Ich schaffe es zwar mich auf das unbequeme Metallgerüst des Krankenhausbettes zu setzen, doch mit nur einem freien und zitterndem Arm taumle ich ungeschickt zur Seite. Der Polizist greift nach meiner unverletzten Schulter und zieht mich wieder in eine einigermassen erträgliche Lage. Ich spüre Nicks Blick auf mir, doch kann mich nicht zu ihm umdrehen. 

"Ich halte dich, dann kannst du aufstehen", weist mich die Staatsmacht dann knapp an und greift unter meinen gesunden Arm. Unsicher setze ich die Füsse auf den Boden, während ich aus dem Augenwinkel erkenne, wie die Frau von der Pflege sich die weissen Latexhandschuhe überzieht. Auch die eine Hand des Polizisten, die wenige Zentimeter neben meinem Gesicht schwebt, ist behandschuht.

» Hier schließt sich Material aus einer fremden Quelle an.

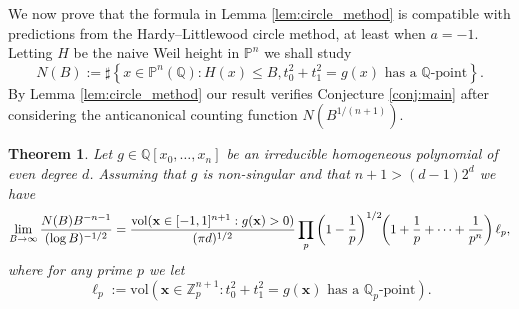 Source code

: \documentclass[a4paper,12pt,reqno]{amsart}
\numberwithin{equation}{section} \numberwithin{figure}{section}
\DeclareMathOperator{\vol}{vol} \DeclareMathOperator{\spn}{span}
\newcommand{\x}{\mathbf{x}}
\renewcommand\P{\mathbb{P}}
\newcommand\Z{\mathbb{Z}}
\newcommand\Q{\mathbb{Q}}
\renewcommand{\l}{\left}
\renewcommand{\r}{\right}
\renewcommand{\b}{\mathbf}
\renewcommand{\leq}{\leqslant}
\renewcommand{\#}{\sharp}
\newtheorem{theorem}[lemma]{Theorem}
\theoremstyle{definition}
\numberwithin{lemma}{section}
\begin{document}
We now prove that the formula in Lemma \ref{lem:circle_method} is compatible with predictions from the Hardy--Littlewood circle method, at least when $a = -1$.   Letting   $H$ be the naive Weil height in $\P^{n}$
we shall study
\[N(B):=\#\left\{x\in \P^{n}(\Q): H(x) \leq B, t_0^2+t_1^2=g( x ) \text{ has a } \Q\text{-point}\right\}.\]
By Lemma \ref{lem:circle_method} our result verifies Conjecture \ref{conj:main} after considering the anticanonical counting function $N(B^{1/(n+1)})$.
\begin{theorem}
 \label{thm:birchcircle} 
Let $g \in \Q[x_0,\dots,x_n]$ be an irreducible homogeneous polynomial of even degree $d$.
Assuming that  $g$ is non-singular and that $n+1>(d-1) 2^d$
we have 
$$ \lim_{B\to\infty}
\frac{N(B)B^{-n-1} }{(\log B)^{-1/2} }
=
 \frac{ \vol( \x \in [-1,1]^{n+1}  :g(\x )> 0)}{(\pi d)^{1/2}} 
\prod_{p }  \l(1-\frac{1}{p}\r)^{1/2} 
\hspace{-0,1cm}
\l(1+\frac{1}{p}+\cdots+\frac{1}{p^n} \r) \ell_p
,$$
where for any prime $p$ we let $$\ell_p :=\mathrm{vol}\l(\b x  \in \Z_p^{n+1}:  t_0^2+t_1^2=g( \b x ) \text{ has a } \Q_p\text{-point}\r).$$ 
\end{theorem}
\end{document}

Sie wollen mich nicht anfassen, natürlich nicht. An mir klebt Blut und Schweiss und Tränen. 

Mit einem Anflug von Angst komme ich auf die Füsse und spüre im selben Moment, wie mein Blutdruck in die Tiefe rauscht. Meine Sicht verfärbt sich dunkel, tiefrot und dann schwarz, meine Beine geben unter mir nach. 

Ein weiterer Arm schlingt sich um meine Hüfte und verhindert, dass ich zur Seite kippe. Nur Sekunden später ist der ganze Spuk vorbei, die dunklen Flecken verziehen sich und lassen nur einen pulsierenden Kopfschmerz zurück.

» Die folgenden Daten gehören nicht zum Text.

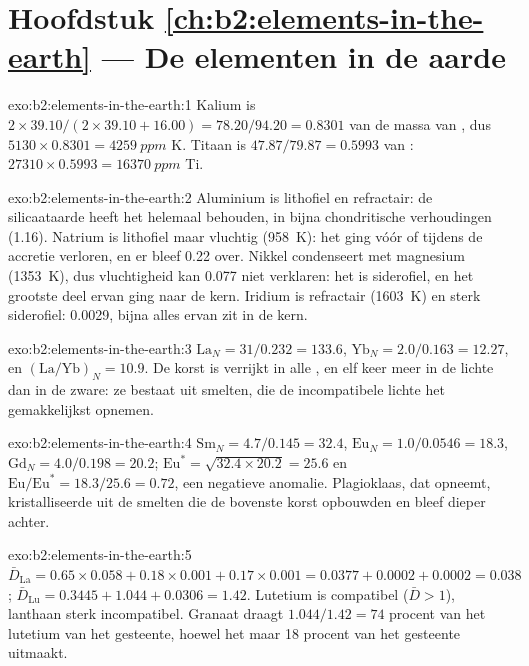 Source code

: \section*{Hoofdstuk \ref{ch:b2:elements-in-the-earth} --- De elementen in de aarde}

\begin{solution}{exo:b2:elements-in-the-earth:1}
Kalium is $2\times39.10/(2\times39.10+16.00) = 78.20/94.20 = 0.8301$ van de massa van
, dus $\num{5130}\times0.8301 = \qty{4259}{ppm}$ K. Titaan is
$47.87/79.87 = 0.5993$ van : $\num{27310}\times0.5993 = \qty{16370}{ppm}$ Ti.
\end{solution}

\begin{solution}{exo:b2:elements-in-the-earth:2}
Aluminium is lithofiel en refractair: de silicaataarde heeft het helemaal behouden, in bijna
chondritische verhoudingen (1.16). Natrium is lithofiel maar vluchtig (\qty{958}{K}): het ging
vóór of tijdens de accretie verloren, en er bleef 0.22 over. Nikkel condenseert met magnesium
(\qty{1353}{K}), dus vluchtigheid kan 0.077 niet verklaren: het is siderofiel, en het grootste deel
ervan ging naar de kern. Iridium is refractair (\qty{1603}{K}) en sterk siderofiel:
0.0029, bijna alles ervan zit in de kern.
\end{solution}

\begin{solution}{exo:b2:elements-in-the-earth:3}
$\mathrm{La}_N = 31/0.232 = 133.6$, $\mathrm{Yb}_N = 2.0/0.163 = 12.27$, en
$(\mathrm{La}/\mathrm{Yb})_N = 10.9$. De korst is verrijkt in alle , en
elf keer meer in de lichte dan in de zware: ze bestaat uit smelten, die
de incompatibele lichte  het gemakkelijkst opnemen.
\end{solution}

\begin{solution}{exo:b2:elements-in-the-earth:4}
$\mathrm{Sm}_N = 4.7/0.145 = 32.4$, $\mathrm{Eu}_N = 1.0/0.0546 = 18.3$,
$\mathrm{Gd}_N = 4.0/0.198 = 20.2$; $\mathrm{Eu}^* = \sqrt{32.4\times20.2} = 25.6$ en
$\mathrm{Eu}/\mathrm{Eu}^* = 18.3/25.6 = 0.72$, een negatieve anomalie. Plagioklaas, dat
 opneemt, kristalliseerde uit de smelten die de bovenste korst opbouwden en bleef
dieper achter.
\end{solution}

\begin{solution}{exo:b2:elements-in-the-earth:5}
$\bar D_{\mathrm{La}} = 0.65\times0.058+0.18\times0.001+0.17\times0.001 = 0.0377 +
0.0002 + 0.0002 = 0.038$; $\bar D_{\mathrm{Lu}} = 0.3445+1.044+0.0306 = 1.42$. Lutetium is
compatibel ($\bar D > 1$), lanthaan sterk incompatibel. Granaat draagt
$1.044/1.42 = 74$ procent van het lutetium van het gesteente, hoewel het maar 18 procent van het
gesteente uitmaakt.
\end{solution}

"Geht es, Herr Stern?", höre ich Frau Schneller überdeutlich fragen. Nick ist aufgesprungen und macht nun auf Anweisung des Polizisten wieder einen Schritt zurück zu seinem Bett.

"Ja", murmle ich erschöpft und versuche einen weiteren Schritt nach vorne. Den halben Meter bis zum Tisch bringe ich leicht taumelnd hinter mich und sinke erleichtert auf den bereitgestellten Stuhl.

"Guten Appetit", wünscht mir die blaugekleidete Frau, doch es klingt wie eine reine Floskel. Bevor ich mit einem Danke antworten kann, schliesst sich die Tür hinter ihr. 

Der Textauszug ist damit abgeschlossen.